Children with Chronic Conditions
Children with Chronic Conditions 1
Ryan St. Pierre-Hetz, MD (he/him/his)
Pediatric Emergency Medicine Fellow
UPMC Childrens Hospital of Pittsburgh
Pittsburgh, Pennsylvania, United States
Of 37 eligible patients who use a central line for intestinal failure, 23 patients were enrolled. 12 patients were randomized to receive a novel securement device in addition to a sterile dressing and 11 patients were randomized to continue using a sterile dressing alone. We compared the rate of complications (rate/month) for the year before and the year after the use of the respective securement devices for each group (novel device or sterile dressing).
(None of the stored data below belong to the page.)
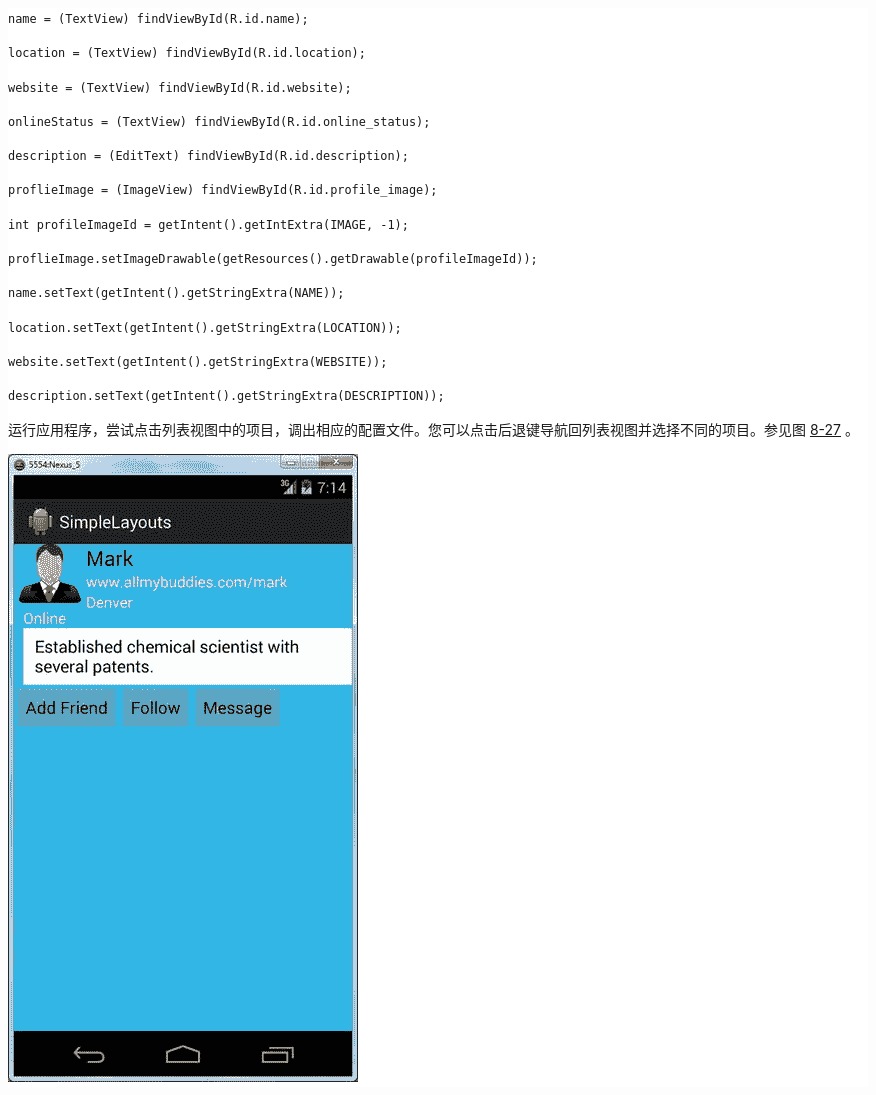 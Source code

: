 `name = (TextView) findViewById(R.id.name);`

`location = (TextView) findViewById(R.id.location);`

`website = (TextView) findViewById(R.id.website);`

`onlineStatus = (TextView) findViewById(R.id.online_status);`

`description = (EditText) findViewById(R.id.description);`

`proflieImage = (ImageView) findViewById(R.id.profile_image);`

`int profileImageId = getIntent().getIntExtra(IMAGE, -1);`

`proflieImage.setImageDrawable(getResources().getDrawable(profileImageId));`

`name.setText(getIntent().getStringExtra(NAME));`

`location.setText(getIntent().getStringExtra(LOCATION));`

`website.setText(getIntent().getStringExtra(WEBSITE));`

`description.setText(getIntent().getStringExtra(DESCRIPTION));`

运行应用程序，尝试点击列表视图中的项目，调出相应的配置文件。您可以点击后退键导航回列表视图并选择不同的项目。参见图 [8-27](#Fig27) 。

![A978-1-4302-6602-0_8_Fig27_HTML.jpg](img/A978-1-4302-6602-0_8_Fig27_HTML.jpg)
Patients were followed for up to one year, or for the duration of wearing the device. One patient from each group was lost to follow up. Data regarding line complications were extracted from the medical record. The rate of events per month were compared pre- and post-intervention for each group using a Paired T-Test.
Results:
In the 11 patients wearing a novel securement device there was a rate of 0.2 for line trauma/mo prior to enrollment and 0.05/mo after enrollment (p=0.03). There was a rate of 0.18 line replacements/mo prior to enrollment and 0.08/mo after enrollment (p=0.06). Lastly, there was a rate of 0.2 line infections/mo prior to enrollment and 0.09/mo after enrollment (p=0.1). Our 10 control patients had a rate of 0.1 for line trauma/mo prior to enrollment and 0.05/mo after enrollment (p=0.1). There was a rate of 0.06 line replacements/mo prior to enrollment and 0.08/mo after enrollment (p=0.3). Lastly, there was a rate of 0.1 line infections/mo prior to enrollment and 0.07/mo after enrollment (p=0.3). (Table 1)
Conclusion(s):
In this pilot study, we found that the number of line breaks and dislodgements decreased in patients wearing the novel securement device, but not in patients using the sterile dressing alone. The effectiveness of this device should be evaluated in larger studies.